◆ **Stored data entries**
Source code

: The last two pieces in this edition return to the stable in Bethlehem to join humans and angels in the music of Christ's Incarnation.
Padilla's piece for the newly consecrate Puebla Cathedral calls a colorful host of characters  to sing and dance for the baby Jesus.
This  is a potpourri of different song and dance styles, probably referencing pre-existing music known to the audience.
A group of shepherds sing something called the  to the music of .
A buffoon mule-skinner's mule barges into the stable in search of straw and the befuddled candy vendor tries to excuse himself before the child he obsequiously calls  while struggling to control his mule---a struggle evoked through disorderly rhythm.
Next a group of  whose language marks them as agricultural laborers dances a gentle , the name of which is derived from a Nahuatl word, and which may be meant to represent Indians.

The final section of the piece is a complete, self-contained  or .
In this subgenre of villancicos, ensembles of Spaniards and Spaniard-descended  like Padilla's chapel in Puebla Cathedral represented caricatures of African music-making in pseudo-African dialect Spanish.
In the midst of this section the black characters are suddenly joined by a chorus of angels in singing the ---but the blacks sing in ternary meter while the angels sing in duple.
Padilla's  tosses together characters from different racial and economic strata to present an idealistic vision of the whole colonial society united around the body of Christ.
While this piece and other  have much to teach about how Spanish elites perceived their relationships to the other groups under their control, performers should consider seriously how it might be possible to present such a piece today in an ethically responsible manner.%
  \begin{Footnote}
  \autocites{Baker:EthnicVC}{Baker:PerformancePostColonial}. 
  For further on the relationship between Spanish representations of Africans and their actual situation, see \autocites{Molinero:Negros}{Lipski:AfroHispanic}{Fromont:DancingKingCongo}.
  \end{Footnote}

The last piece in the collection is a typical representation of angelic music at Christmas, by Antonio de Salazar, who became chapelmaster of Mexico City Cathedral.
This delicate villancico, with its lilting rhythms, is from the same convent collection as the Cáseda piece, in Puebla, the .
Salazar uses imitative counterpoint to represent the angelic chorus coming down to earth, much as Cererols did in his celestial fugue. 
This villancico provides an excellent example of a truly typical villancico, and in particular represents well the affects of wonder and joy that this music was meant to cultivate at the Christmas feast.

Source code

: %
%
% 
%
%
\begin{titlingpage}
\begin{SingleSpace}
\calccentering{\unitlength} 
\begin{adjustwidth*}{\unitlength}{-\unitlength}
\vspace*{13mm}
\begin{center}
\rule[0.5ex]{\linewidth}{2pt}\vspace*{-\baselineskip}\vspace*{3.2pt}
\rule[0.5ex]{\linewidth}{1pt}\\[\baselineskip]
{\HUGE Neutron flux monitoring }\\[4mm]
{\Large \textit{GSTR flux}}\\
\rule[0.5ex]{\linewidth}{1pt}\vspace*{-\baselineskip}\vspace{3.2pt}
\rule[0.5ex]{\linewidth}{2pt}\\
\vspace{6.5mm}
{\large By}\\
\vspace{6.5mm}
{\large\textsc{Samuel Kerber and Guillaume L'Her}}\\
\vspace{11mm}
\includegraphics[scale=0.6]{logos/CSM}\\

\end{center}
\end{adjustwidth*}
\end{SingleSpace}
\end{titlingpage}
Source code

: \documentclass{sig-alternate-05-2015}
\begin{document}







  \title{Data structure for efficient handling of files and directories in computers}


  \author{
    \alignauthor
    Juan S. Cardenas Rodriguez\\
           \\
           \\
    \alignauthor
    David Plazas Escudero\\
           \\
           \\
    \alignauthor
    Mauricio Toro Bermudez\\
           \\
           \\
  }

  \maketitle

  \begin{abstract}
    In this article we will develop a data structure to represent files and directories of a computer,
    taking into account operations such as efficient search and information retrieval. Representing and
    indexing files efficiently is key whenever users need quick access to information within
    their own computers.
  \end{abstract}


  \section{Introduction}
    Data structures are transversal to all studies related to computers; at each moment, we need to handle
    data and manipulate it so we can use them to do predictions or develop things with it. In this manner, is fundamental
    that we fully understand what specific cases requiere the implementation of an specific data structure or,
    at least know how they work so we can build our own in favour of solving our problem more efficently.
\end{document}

◆ **YOUR INSTRUCTIONS**
Copy all lines from the data that hold the word "stable".

◆ **SOLUTION**
: The last two pieces in this edition return to the stable in Bethlehem to join humans and angels in the music of Christ's Incarnation.
A buffoon mule-skinner's mule barges into the stable in search of straw and the befuddled candy vendor tries to excuse himself before the child he obsequiously calls  while struggling to control his mule---a struggle evoked through disorderly rhythm.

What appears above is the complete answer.